Tanca argues otherwise.   He maintains that reliance on the plain meaning of the statute would be inappropriate, because the “clear” legislative history demonstrates that Congress intended that other employment statutes modeled after Title VII adopt its new mixed motive analysis.6  See Greenwood Trust Co. v.

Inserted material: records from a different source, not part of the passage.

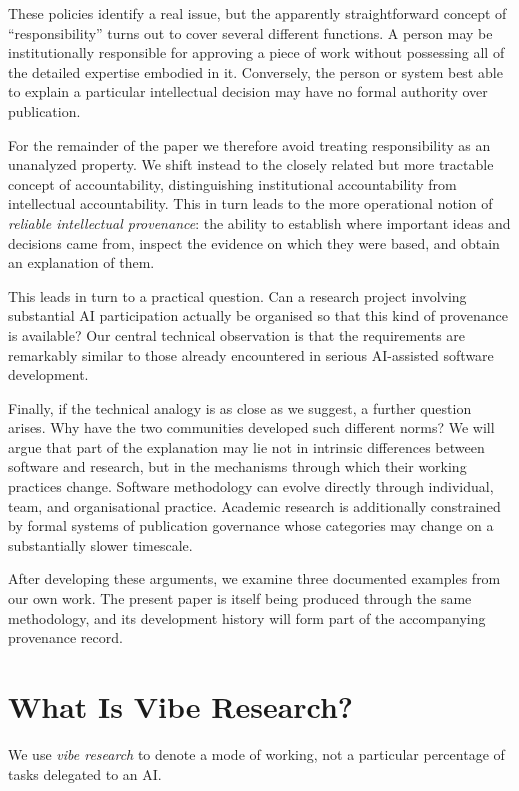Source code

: These policies identify a real issue, but the apparently straightforward concept of ``responsibility'' turns out to cover several different functions. A person may be institutionally responsible for approving a piece of work without possessing all of the detailed expertise embodied in it. Conversely, the person or system best able to explain a particular intellectual decision may have no formal authority over publication.

For the remainder of the paper we therefore avoid treating responsibility as an unanalyzed property. We shift instead to the closely related but more tractable concept of accountability, distinguishing institutional accountability from intellectual accountability. This in turn leads to the more operational notion of \emph{reliable intellectual provenance}: the ability to establish where important ideas and decisions came from, inspect the evidence on which they were based, and obtain an explanation of them.

This leads in turn to a practical question. Can a research project involving substantial AI participation actually be organised so that this kind of provenance is available? Our central technical observation is that the requirements are remarkably similar to those already encountered in serious AI-assisted software development.

Finally, if the technical analogy is as close as we suggest, a further question arises. Why have the two communities developed such different norms? We will argue that part of the explanation may lie not in intrinsic differences between software and research, but in the mechanisms through which their working practices change. Software methodology can evolve directly through individual, team, and organisational practice. Academic research is additionally constrained by formal systems of publication governance whose categories may change on a substantially slower timescale.

After developing these arguments, we examine three documented examples from our own work. The present paper is itself being produced through the same methodology, and its development history will form part of the accompanying provenance record.


\section{What Is Vibe Research?}

We use \emph{vibe research} to denote a mode of working, not a particular percentage of tasks delegated to an AI.

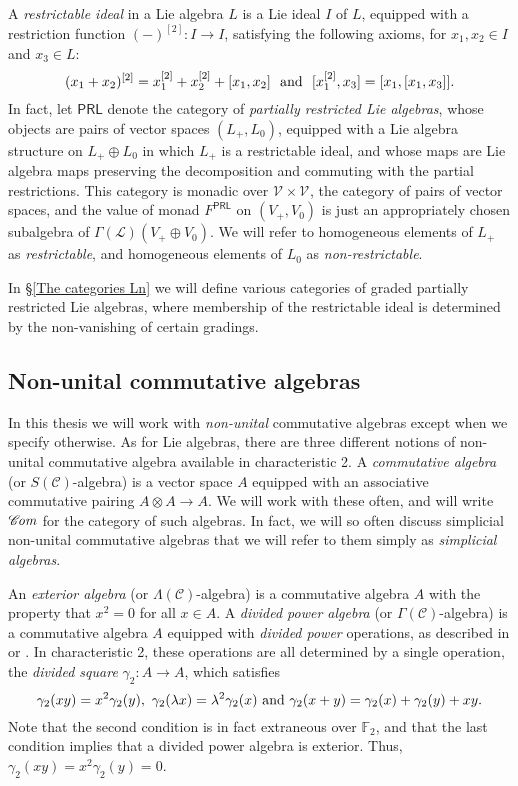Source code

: \documentclass[11pt]{amsart} \renewcommand{\baselinestretch}{1.2}
\theoremstyle{plain}
\numberwithin{equation}{section} %
\theoremstyle{plain}
\numberwithin{equation}{chapter} %
\newcommand{\DASH}{\mathrm{-}}
\renewcommand{\to}{\longrightarrow}
\newcommand{\scrL}{\mathscr{L}}
\newcommand{\scrC}{\mathscr{C}}
\newcommand{\calV}{\mathcal{V}}
\newcommand{\citeBOX}[2][]{\cite[\mbox{#1}]{#2}}
\newcommand{\LieOperad}{{\scrL}}
\newcommand{\CommOperad}{{\scrC}}
\newcommand{\restn}[1]{#1^{[2]}}
\newcommand{\vect}[2]{\calV^{#1}_{#2}}
\newcommand{\F}{\mathbb{F}}
\newcommand{\algs}{{\scrC\!\textit{\normalfont\textit{om}}}}
\newcommand{\Ftwo}{\F_2}
\newcommand{\SubsectionOrSection}[1]{\subsection{#1}}
\begin{document}
\begin{Conventions and notation}
A \emph{restrictable ideal} in a Lie algebra $L$ is a Lie ideal $I$ of $L$, equipped with a restriction function $\restn{(\DASH)}:I\to I$, satisfying the following axioms, for $x_1,x_2\in I$ and $x_3\in L$:
\[\restn{(x_1+x_2)}=\restn{x_1}+\restn{x_2}+[x_1,x_2]\textup{ \ and \ }[\restn{x_1},x_3]=[x_1,[x_1,x_3]].\]
In fact, let $\mathsf{PRL}$ denote the category of \emph{partially restricted Lie algebras}, whose objects are pairs of vector spaces $(L_+,L_0)$, equipped with a Lie algebra structure on $L_+\oplus L_0$ in which $L_+$ is a restrictable ideal, and whose maps are Lie algebra maps preserving the decomposition and commuting with the partial restrictions. This category is monadic over $\vect{}{}\times\vect{}{}$, the category of pairs of vector spaces, and the value of monad $F^{\mathsf{PRL}}$  on $(V_+,V_0)$ is just an appropriately chosen subalgebra of $\Gamma(\LieOperad)(V_+\oplus V_0)$. We will refer to homogeneous elements of $L_+$ as \emph{restrictable}, and homogeneous elements of $L_0$ as \emph{non-restrictable}.

In \S\ref{The categories Ln} we will define various categories of graded partially restricted Lie algebras, where membership of the restrictable ideal is determined by the non-vanishing of certain gradings.


\SubsectionOrSection{Non-unital commutative algebras}
In this thesis we will  work with \emph{non-unital} commutative algebras except when we specify otherwise. As for Lie algebras, there are three different notions of non-unital commutative algebra available in characteristic 2. A \emph{commutative algebra} (or $S(\CommOperad)$-algebra) is a vector space $A$ equipped with an associative commutative pairing $A\otimes A\to A$.  We will work with these often, and will write $\algs$ for the category of such algebras. In fact, we will so often discuss simplicial non-unital commutative algebras that we will refer to them simply as \emph{simplicial algebras}.

An \emph{exterior algebra} (or $\Lambda(\CommOperad)$-algebra) is a commutative algebra $A$ with the property that $x^2=0$ for all $x\in A$. A \emph{divided power algebra} (or $\Gamma(\CommOperad)$-algebra) is a commutative algebra $A$ equipped with \emph{divided power} operations, as described in \citeBOX[1.2.2]{FresseSimplicialAlgs.pdf} or \citeBOX[\S2]{MR1089001}. In characteristic 2, these operations are all determined by a single operation, the \emph{divided square} $\gamma_2:A\to A$, which satisfies
\[\gamma_2(xy)=x^2\gamma_2(y),\ \gamma_2(\lambda x)=\lambda^2\gamma_2(x)\textup{ and }\gamma_2(x+y)=\gamma_2(x)+\gamma_2(y)+xy.\]
Note that the second condition is in fact extraneous over $\Ftwo $, and that the last condition implies that a divided power algebra is exterior. Thus, $\gamma_2(xy)=x^2\gamma_2(y)=0$.


\end{Conventions and notation}
\end{document}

Massachusetts, 971 F.2d 818, 825 (1st Cir.1992) (“[A] court must always hesitate to construe words in a statute according to their apparent meaning if to do so would defeat Congress's discovered intendment.”), cert. denied, 506 U.S. 1052, 113 S.Ct. 974, 122 L.Ed.2d 129 (1993).

First, he argues that, because we “must presume that Congress knows of prior judicial or executive branch interpretations of a statute when it ․ amends a statute,” Ramírez-Ferrer, 82 F.3d at 1137, we must presume that Congress knew of the judicial practice of borrowing the order and allocations of burdens of proof developed under Title VII and applying them to retaliation cases and other employment discrimination cases.   See, e.g., Griffiths, 988 F.2d at 468.   Therefore, the argument goes, Congress' failure to amend all other employment discrimination statutes at the same time that it amended section 2000e-2 can mean that Congress presumed that the courts would continue to borrow and apply Title VII concepts, including the newly minted mixed motive damages provision.   Indeed, there is some arguable support in the legislative history for his position.   The House Report from the Judiciary Committee states that

[t]he Committee intends that ․ other laws modeled after Title VII be interpreted consistently in a manner consistent with Title VII as amended by this Act. For example, disparate impact claims under the ADA should be treated in the same manner as under Title VII.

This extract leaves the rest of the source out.